▶ ABOUT THIS TASK
The expected answer is a verbatim transcription of the lines below, beginning with the first and ending with the line that holds "- [Author](#author)", without pictures.

▶ PROVIDED ENTRIES
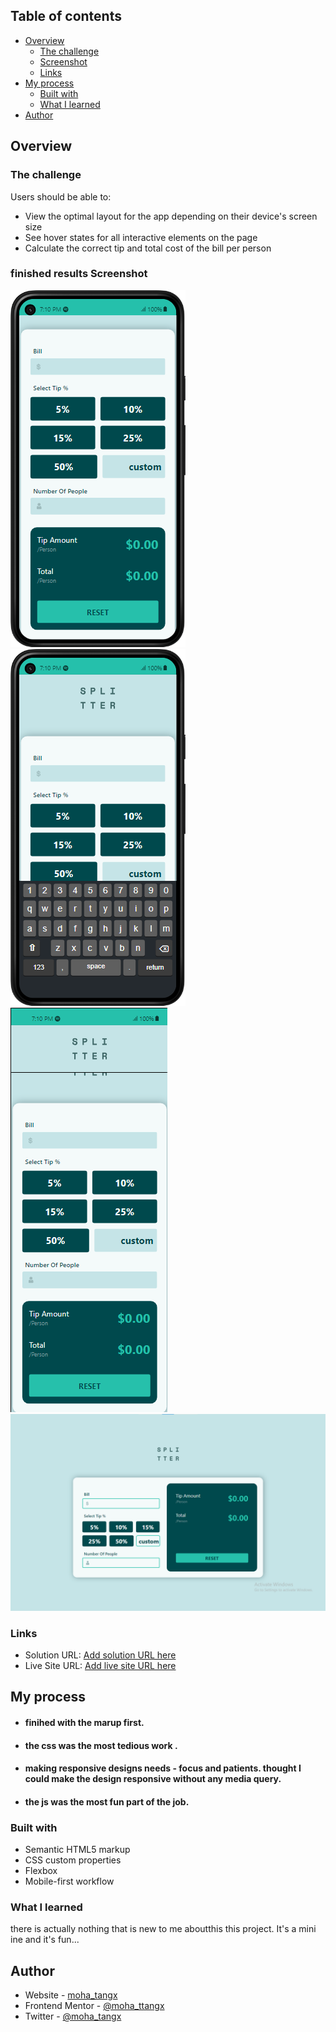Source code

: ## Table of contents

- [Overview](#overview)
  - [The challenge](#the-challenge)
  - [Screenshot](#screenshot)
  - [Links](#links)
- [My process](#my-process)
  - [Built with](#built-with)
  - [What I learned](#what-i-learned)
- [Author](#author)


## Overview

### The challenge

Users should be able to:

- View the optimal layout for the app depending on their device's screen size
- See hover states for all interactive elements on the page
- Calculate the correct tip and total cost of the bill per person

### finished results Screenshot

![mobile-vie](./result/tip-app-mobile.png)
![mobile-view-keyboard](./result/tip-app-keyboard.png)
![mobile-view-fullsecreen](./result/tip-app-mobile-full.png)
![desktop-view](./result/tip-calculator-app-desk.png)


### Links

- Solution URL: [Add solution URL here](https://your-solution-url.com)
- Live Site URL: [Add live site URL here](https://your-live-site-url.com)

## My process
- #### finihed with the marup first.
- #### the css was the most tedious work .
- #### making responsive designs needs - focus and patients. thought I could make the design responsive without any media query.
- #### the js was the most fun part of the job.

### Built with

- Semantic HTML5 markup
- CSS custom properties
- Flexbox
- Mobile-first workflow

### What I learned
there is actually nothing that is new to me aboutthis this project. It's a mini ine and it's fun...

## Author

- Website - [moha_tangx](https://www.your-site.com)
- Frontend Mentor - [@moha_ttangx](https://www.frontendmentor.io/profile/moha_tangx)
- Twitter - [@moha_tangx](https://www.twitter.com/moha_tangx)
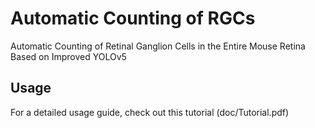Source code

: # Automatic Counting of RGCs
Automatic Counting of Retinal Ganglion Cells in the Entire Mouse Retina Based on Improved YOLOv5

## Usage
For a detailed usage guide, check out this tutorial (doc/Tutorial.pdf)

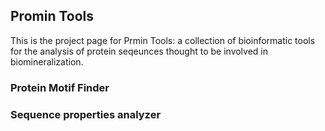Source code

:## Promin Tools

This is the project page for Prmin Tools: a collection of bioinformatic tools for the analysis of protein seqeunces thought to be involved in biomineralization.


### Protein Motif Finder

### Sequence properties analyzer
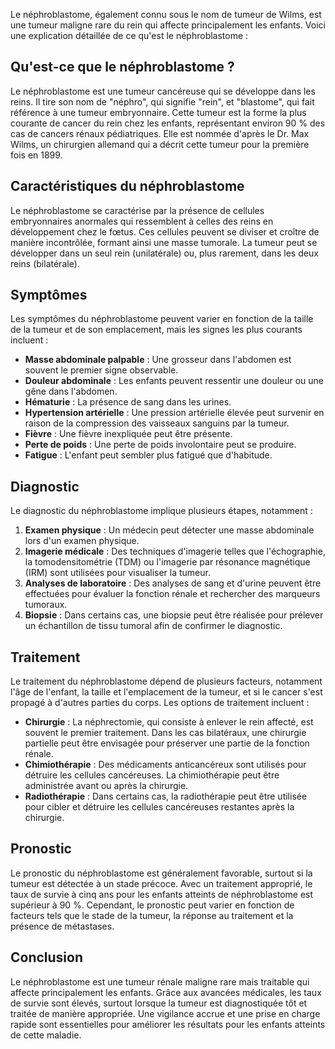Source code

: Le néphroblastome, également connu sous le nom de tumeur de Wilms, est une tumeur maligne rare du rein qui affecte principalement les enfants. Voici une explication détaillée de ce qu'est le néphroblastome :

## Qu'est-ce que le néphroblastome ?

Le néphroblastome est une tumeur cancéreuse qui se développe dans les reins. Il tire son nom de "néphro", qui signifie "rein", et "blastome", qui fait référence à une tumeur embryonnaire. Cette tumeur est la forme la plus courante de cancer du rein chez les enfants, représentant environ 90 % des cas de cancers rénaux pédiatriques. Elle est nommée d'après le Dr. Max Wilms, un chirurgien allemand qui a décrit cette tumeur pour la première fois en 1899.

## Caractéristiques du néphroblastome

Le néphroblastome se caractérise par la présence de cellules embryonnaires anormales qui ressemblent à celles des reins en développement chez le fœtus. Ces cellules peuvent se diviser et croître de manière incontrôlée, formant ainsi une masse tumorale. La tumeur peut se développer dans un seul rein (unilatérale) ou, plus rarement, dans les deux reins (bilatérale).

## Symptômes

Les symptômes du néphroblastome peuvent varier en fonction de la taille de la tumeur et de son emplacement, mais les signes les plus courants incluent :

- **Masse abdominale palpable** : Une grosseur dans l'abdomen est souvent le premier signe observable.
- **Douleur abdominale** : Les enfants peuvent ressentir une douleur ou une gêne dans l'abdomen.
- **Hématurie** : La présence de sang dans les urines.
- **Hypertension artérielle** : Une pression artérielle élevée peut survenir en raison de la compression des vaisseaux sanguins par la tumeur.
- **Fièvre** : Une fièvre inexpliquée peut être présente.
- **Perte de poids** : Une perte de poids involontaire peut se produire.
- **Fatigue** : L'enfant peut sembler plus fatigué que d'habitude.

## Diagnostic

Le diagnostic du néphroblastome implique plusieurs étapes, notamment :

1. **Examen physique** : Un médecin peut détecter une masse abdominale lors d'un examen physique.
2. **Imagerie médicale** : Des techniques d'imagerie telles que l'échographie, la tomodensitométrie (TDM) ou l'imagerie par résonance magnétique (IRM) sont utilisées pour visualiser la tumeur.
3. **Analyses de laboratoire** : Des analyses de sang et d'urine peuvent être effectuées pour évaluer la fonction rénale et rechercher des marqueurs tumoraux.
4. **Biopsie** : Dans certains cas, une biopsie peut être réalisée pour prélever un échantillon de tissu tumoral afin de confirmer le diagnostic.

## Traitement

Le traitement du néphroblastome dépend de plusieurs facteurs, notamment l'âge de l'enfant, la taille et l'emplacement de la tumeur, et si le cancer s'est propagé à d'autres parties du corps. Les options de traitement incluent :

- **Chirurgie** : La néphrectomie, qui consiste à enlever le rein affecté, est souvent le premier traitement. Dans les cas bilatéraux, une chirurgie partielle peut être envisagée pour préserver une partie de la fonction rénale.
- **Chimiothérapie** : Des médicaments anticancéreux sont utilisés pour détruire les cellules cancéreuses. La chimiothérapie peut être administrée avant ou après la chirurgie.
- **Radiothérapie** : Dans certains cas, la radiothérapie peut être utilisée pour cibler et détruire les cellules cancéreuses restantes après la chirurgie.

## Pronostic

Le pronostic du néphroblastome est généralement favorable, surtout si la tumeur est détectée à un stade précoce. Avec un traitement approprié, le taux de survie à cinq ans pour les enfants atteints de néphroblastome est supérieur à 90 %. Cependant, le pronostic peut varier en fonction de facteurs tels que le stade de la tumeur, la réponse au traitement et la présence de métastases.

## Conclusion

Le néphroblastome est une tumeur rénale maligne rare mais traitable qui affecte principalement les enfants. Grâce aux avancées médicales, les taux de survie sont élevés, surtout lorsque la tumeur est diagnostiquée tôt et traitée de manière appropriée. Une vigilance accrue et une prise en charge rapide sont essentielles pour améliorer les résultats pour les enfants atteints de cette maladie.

▶ OUTPUT OF THE EXERCISE
Source code

: ## Table of contents

- [Overview](#overview)
  - [The challenge](#the-challenge)
  - [Screenshot](#screenshot)
  - [Links](#links)
- [My process](#my-process)
  - [Built with](#built-with)
  - [What I learned](#what-i-learned)
- [Author](#author)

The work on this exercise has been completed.